Insgesamt kann Bremen kurzfristig bis zu 150 Schutzsuchende aufnehmen, das hatte das Ressort von Sozialsenatorin Anja Stahmann (Grüne) bereits vor einer Woche der Bundesregierung mitgeteilt. "Jetzt geht es erst einmal darum, möglichst schnell möglichst viele Menschen auszufliegen", sagte Stahmann. "Dafür muss der Kreis der Berechtigten ausgeweitet werden. Es kann nicht sein, dass immer noch Maschinen fast leer zurückfliegen und Ortskräfte zurücklassen, die keinen direkten Vertrag mit den deutschen Arbeitgebern hatten."
Seit der Machtübernahme der Taliban in Afghanistan versucht die Bundeswehr, Ortskräfte, die für die deutsche Botschaft, für Nichtregierungsorganisationen und für die Bundeswehr gearbeitet haben, auszufliegen. Auch weitere gefährdete Personen wie Journalisten und Frauenrechtlerinnen sollen laut Sozialbehörde in Sicherheit gebracht werden.
Die Taliban habe mittlerweile ein Ultimatum gestellt, dass bis zum 31. August alle ausländischen Truppen Afghanistan verlassen müssen. Das sagte laut tagesschau.de der Sprecher der Islamisten, Suhail Schahin, in Doha. "Es geht hier nur noch um ganz wenige Tage, in denen überhaupt Leute aus Afghanistan herauszuholen sind", gibt Gundula Oerter vom Flüchtlingsrat Bremen zu bedenken. "Wenn das Militär abgezogen ist, bleiben die Grenzen für eine lange Zeit zu." Gemeinsam mit der Linkspartei und zahlreichen weiteren Initiativen in Bremen fordert sie ein sofortiges, unbürokratisches Landesaufnahmeprogramm in Bremen.

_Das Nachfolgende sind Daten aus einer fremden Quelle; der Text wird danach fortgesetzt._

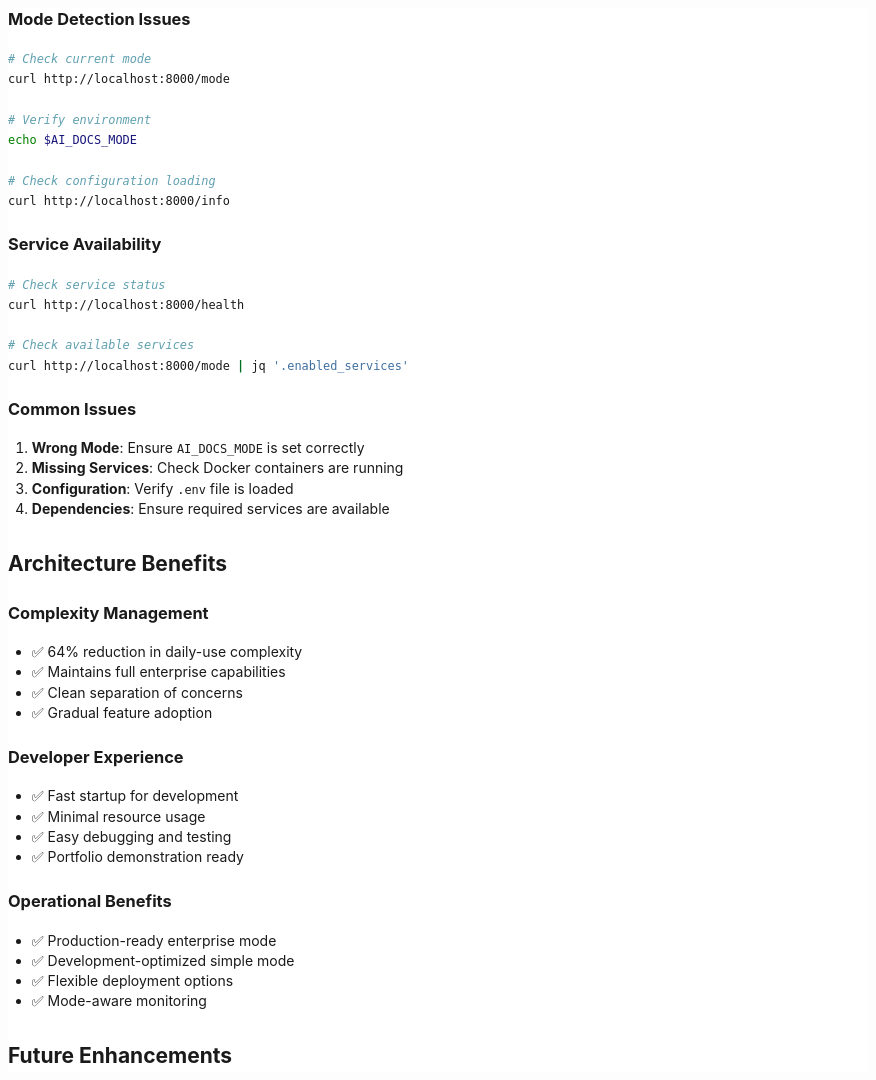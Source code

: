 ### Mode Detection Issues

```bash
# Check current mode
curl http://localhost:8000/mode

# Verify environment
echo $AI_DOCS_MODE

# Check configuration loading
curl http://localhost:8000/info
```

### Service Availability

```bash
# Check service status
curl http://localhost:8000/health

# Check available services
curl http://localhost:8000/mode | jq '.enabled_services'
```

### Common Issues

1. **Wrong Mode**: Ensure `AI_DOCS_MODE` is set correctly
2. **Missing Services**: Check Docker containers are running
3. **Configuration**: Verify `.env` file is loaded
4. **Dependencies**: Ensure required services are available

## Architecture Benefits

### Complexity Management
- ✅ 64% reduction in daily-use complexity
- ✅ Maintains full enterprise capabilities
- ✅ Clean separation of concerns
- ✅ Gradual feature adoption

### Developer Experience
- ✅ Fast startup for development
- ✅ Minimal resource usage
- ✅ Easy debugging and testing
- ✅ Portfolio demonstration ready

### Operational Benefits
- ✅ Production-ready enterprise mode
- ✅ Development-optimized simple mode
- ✅ Flexible deployment options
- ✅ Mode-aware monitoring

## Future Enhancements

Die Landesregierung in Schleswig-Holstein hatte bereits Anfang vergangener Woche ein eigenes Aufnahmeprogramm beschlossen. Es richtet sich vornehmlich an Frauen, Kinder und weibliche Angehörige von Afghanen. Laut der Innenministerin Sabine Sütterlin-Waack (CDU) soll das Landesaufnahmeprogramm in enger Abstimmung mit dem Innen- und Verteidigungsministerium des Bundes sowie dem Auswärtigem Amt umgesetzt werden.
"Im Aufenthaltsgesetz ist dafür alles geregelt", sagt Oerter. "Jedes Bundesland kann im Einvernehmen mit dem Bundesinnenminister alle Menschen unabhängig von ihrem Status aufnehmen." Die Linksfraktion fordert einen Erlass zum Familiennachzug, wie er auch bereits im April für Familienangehörige syrischer Geflüchteter beschlossen worden war. Die Landesregierung könnte bereits bei der Senatssitzung an diesem Dienstag einen entsprechenden Erlass beschließen, heißt es in einer Pressemitteilung. Afghanen, die in Bremen und Bremerhaven wohnen, könnten auf diese Weise schnell ihre Familien nach hier holen.